Technically, Kick is correct. The "Ritual Commandments" he listed are labeled in the Bible as the Ten Commandments. However, if he had read any other part of the Bible he would have seen that this was the second list given to Moses; the first one being the "Ethical Commandments" which we are all familiar with. Both of these lists, among several other decrees, were equally important to the people.
Whenever referring back to the commandments, the ethical ones are always used. Plus, for Christians anyway, after Jesus all of the old laws were abolished. The Ethical Commandments were summed up in two laws: Love God and only God, and Love your neighbor as yourself.

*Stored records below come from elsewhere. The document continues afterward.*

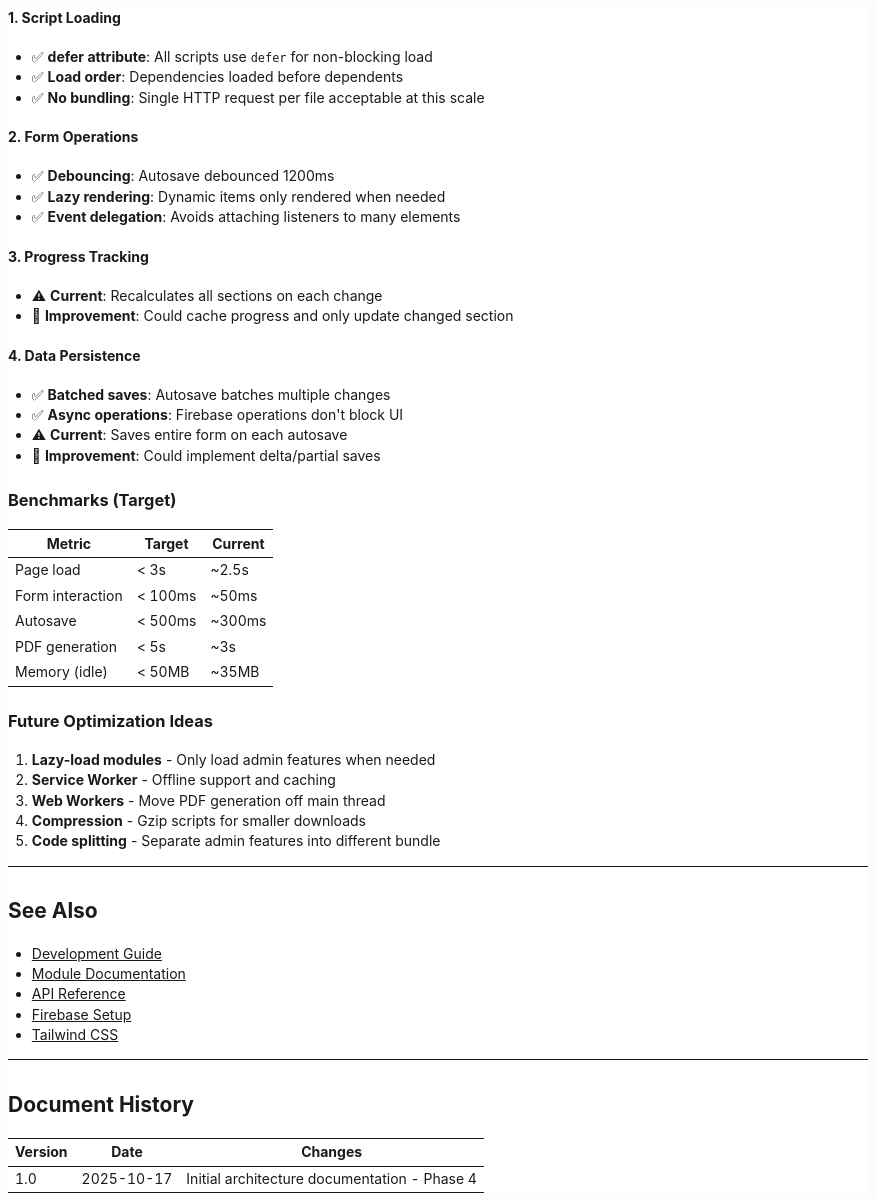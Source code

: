 #### 1. Script Loading

- ✅ **defer attribute**: All scripts use `defer` for non-blocking load
- ✅ **Load order**: Dependencies loaded before dependents
- ✅ **No bundling**: Single HTTP request per file acceptable at this scale

#### 2. Form Operations

- ✅ **Debouncing**: Autosave debounced 1200ms
- ✅ **Lazy rendering**: Dynamic items only rendered when needed
- ✅ **Event delegation**: Avoids attaching listeners to many elements

#### 3. Progress Tracking

- ⚠️ **Current**: Recalculates all sections on each change
- 🚀 **Improvement**: Could cache progress and only update changed section

#### 4. Data Persistence

- ✅ **Batched saves**: Autosave batches multiple changes
- ✅ **Async operations**: Firebase operations don't block UI
- ⚠️ **Current**: Saves entire form on each autosave
- 🚀 **Improvement**: Could implement delta/partial saves

### Benchmarks (Target)

| Metric | Target | Current |
|--------|--------|---------|
| Page load | < 3s | ~2.5s |
| Form interaction | < 100ms | ~50ms |
| Autosave | < 500ms | ~300ms |
| PDF generation | < 5s | ~3s |
| Memory (idle) | < 50MB | ~35MB |

### Future Optimization Ideas

1. **Lazy-load modules** - Only load admin features when needed
2. **Service Worker** - Offline support and caching
3. **Web Workers** - Move PDF generation off main thread
4. **Compression** - Gzip scripts for smaller downloads
5. **Code splitting** - Separate admin features into different bundle

---

## See Also

- [Development Guide](./DEVELOPMENT.md)
- [Module Documentation](./modules/)
- [API Reference](./API.md)
- [Firebase Setup](https://firebase.google.com/docs/web/setup)
- [Tailwind CSS](https://tailwindcss.com/docs)

---

## Document History

| Version | Date | Changes |
|---------|------|---------|
| 1.0 | 2025-10-17 | Initial architecture documentation - Phase 4 |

It only took me 10 minutes to read part of Exodus and see he was twisting the truth. If he can get such an easily researchable topic wrong, then how am I to have faith in anything else he says?

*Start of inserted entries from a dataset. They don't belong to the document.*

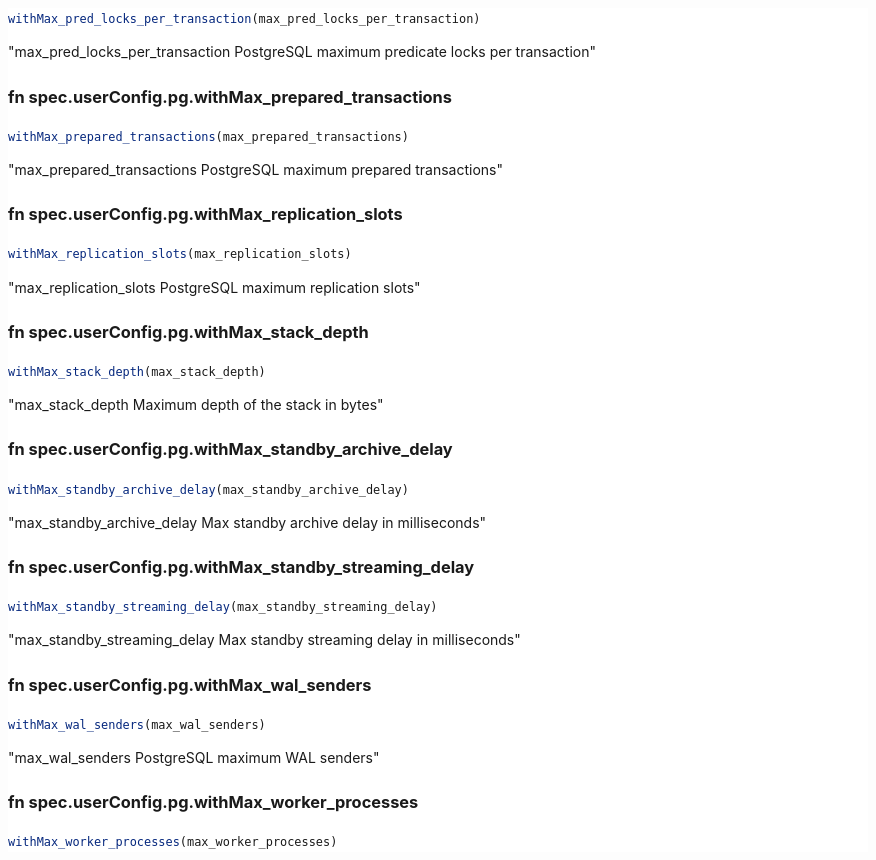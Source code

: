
 ```ts
withMax_pred_locks_per_transaction(max_pred_locks_per_transaction)
```

"max_pred_locks_per_transaction PostgreSQL maximum predicate locks per transaction"

### fn spec.userConfig.pg.withMax_prepared_transactions

```ts
withMax_prepared_transactions(max_prepared_transactions)
```

"max_prepared_transactions PostgreSQL maximum prepared transactions"

### fn spec.userConfig.pg.withMax_replication_slots

```ts
withMax_replication_slots(max_replication_slots)
```

"max_replication_slots PostgreSQL maximum replication slots"

### fn spec.userConfig.pg.withMax_stack_depth

```ts
withMax_stack_depth(max_stack_depth)
```

"max_stack_depth Maximum depth of the stack in bytes"

### fn spec.userConfig.pg.withMax_standby_archive_delay

```ts
withMax_standby_archive_delay(max_standby_archive_delay)
```

"max_standby_archive_delay Max standby archive delay in milliseconds"

### fn spec.userConfig.pg.withMax_standby_streaming_delay

```ts
withMax_standby_streaming_delay(max_standby_streaming_delay)
```

"max_standby_streaming_delay Max standby streaming delay in milliseconds"

### fn spec.userConfig.pg.withMax_wal_senders

```ts
withMax_wal_senders(max_wal_senders)
```

"max_wal_senders PostgreSQL maximum WAL senders"

### fn spec.userConfig.pg.withMax_worker_processes

```ts
withMax_worker_processes(max_worker_processes)
```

2 of 3 people found the following review helpful
on February 11, 2008
Format: PaperbackVerified Purchase
This is entitled _50 Things You're Not Supposed to Know_. It should be entitled _50 Quasi-interesting Factoids_. Nothing in here is mind blowing, or revolutionary, or scary: a Pope wrote an erotic book? Wow, now that's something to pull your hair out over--I think everyone wishes clergy would only write books and keep their hands to themselves. Jurors can question the law. Most people may not have known this, but knowing this makes no difference unless you broadcast it on TV; also, do we really want people who have a hard time sifting through the information presented to them regarding guilt or innocence also trying to figure out the validity of the law(s) involved? Eh, knowing this makes no difference. Electric cars have been around for a long time, umm, yep. Why am I not supposed to know this? You mean big business wants to keep making money selling gas and cars that use gas? Darn! I did not know this. The evil overlords have blinded me to their horrible ways; all this time I thought they had my interests at heart. Woe unto them. Anyway, this book has some interesting information, but it's not anything so interesting as to become a "thing you're not supposed to know." I should have bought a used copy. It's worth a read, it's just not all it's cracked up to be.
on June 5, 2013
Format: PaperbackVerified Purchase
I wasn't quite sure what to expect when I thought this book, but it sounded interesting. The stories, whether they be fact or fiction, are all really interesting, and entertaining. I definitely want to do some post Reading research about what is fact and what is fiction from this book. Definitely worth a read!